## [What is being asked]
Below are some records; quote exactly the lines from the one that contains "The following summary" through the one that contains "x + \gamma_a x + \epsilon\) \\", inclusive, and no others.

=-=-=

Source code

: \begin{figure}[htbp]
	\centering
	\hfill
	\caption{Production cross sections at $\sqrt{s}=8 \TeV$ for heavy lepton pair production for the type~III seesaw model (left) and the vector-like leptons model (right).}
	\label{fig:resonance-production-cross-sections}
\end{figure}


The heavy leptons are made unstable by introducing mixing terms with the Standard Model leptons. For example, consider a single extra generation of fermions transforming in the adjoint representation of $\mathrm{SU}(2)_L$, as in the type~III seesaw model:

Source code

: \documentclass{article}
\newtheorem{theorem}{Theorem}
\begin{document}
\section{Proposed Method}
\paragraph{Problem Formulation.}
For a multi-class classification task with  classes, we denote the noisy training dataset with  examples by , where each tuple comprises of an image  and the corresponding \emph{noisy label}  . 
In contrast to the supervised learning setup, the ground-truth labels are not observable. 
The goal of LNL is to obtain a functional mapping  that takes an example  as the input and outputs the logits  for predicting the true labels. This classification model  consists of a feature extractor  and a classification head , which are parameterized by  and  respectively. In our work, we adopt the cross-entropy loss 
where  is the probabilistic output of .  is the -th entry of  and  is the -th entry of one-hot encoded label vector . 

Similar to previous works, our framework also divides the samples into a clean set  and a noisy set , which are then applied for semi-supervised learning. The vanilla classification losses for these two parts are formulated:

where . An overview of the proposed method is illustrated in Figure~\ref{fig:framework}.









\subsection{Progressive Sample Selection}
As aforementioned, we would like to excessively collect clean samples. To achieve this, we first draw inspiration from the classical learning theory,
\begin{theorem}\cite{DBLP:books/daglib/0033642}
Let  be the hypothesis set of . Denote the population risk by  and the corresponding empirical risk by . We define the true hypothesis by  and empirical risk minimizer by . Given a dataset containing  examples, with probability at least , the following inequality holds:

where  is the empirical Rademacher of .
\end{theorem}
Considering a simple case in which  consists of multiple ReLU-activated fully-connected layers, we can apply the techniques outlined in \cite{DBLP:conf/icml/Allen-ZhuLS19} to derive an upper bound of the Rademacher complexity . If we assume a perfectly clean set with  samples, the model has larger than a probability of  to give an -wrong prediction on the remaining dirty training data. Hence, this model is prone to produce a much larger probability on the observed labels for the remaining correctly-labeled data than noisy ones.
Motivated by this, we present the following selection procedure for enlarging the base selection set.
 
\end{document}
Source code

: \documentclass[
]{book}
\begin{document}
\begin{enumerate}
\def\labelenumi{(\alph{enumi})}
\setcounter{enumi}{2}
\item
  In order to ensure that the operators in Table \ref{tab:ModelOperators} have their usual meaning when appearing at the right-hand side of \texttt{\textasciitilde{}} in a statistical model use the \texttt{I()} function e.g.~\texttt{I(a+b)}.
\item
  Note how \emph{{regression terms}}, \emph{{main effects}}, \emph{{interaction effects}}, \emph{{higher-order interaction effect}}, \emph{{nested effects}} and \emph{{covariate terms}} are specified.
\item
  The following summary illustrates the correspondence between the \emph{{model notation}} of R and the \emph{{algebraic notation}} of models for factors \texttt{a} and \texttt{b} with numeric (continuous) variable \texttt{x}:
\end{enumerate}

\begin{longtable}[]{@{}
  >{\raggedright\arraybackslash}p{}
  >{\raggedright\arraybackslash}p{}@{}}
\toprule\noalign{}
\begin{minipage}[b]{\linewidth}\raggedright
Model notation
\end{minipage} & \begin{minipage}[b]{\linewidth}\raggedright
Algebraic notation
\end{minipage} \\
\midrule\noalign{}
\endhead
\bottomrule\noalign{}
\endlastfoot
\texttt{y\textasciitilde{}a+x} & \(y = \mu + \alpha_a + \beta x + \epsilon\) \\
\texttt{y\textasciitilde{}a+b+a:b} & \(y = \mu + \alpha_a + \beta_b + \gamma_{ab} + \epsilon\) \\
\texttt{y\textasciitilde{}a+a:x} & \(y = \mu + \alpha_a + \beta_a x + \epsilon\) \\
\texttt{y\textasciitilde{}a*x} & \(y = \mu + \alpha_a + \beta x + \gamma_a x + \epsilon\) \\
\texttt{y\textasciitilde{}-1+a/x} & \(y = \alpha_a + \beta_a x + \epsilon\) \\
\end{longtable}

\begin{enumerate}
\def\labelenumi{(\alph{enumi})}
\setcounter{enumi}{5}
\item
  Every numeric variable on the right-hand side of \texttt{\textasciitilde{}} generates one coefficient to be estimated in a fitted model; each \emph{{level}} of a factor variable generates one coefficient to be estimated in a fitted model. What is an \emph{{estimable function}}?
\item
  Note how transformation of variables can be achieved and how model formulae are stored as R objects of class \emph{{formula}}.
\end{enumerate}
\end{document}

=-=-=

## [Solution to the exercise]
  The following summary illustrates the correspondence between the \emph{{model notation}} of R and the \emph{{algebraic notation}} of models for factors \texttt{a} and \texttt{b} with numeric (continuous) variable \texttt{x}:
\end{enumerate}

\begin{longtable}[]{@{}
  >{\raggedright\arraybackslash}p{}
  >{\raggedright\arraybackslash}p{}@{}}
\toprule\noalign{}
\begin{minipage}[b]{\linewidth}\raggedright
Model notation
\end{minipage} & \begin{minipage}[b]{\linewidth}\raggedright
Algebraic notation
\end{minipage} \\
\midrule\noalign{}
\endhead
\bottomrule\noalign{}
\endlastfoot
\texttt{y\textasciitilde{}a+x} & \(y = \mu + \alpha_a + \beta x + \epsilon\) \\
\texttt{y\textasciitilde{}a+b+a:b} & \(y = \mu + \alpha_a + \beta_b + \gamma_{ab} + \epsilon\) \\
\texttt{y\textasciitilde{}a+a:x} & \(y = \mu + \alpha_a + \beta_a x + \epsilon\) \\
\texttt{y\textasciitilde{}a*x} & \(y = \mu + \alpha_a + \beta x + \gamma_a x + \epsilon\) \\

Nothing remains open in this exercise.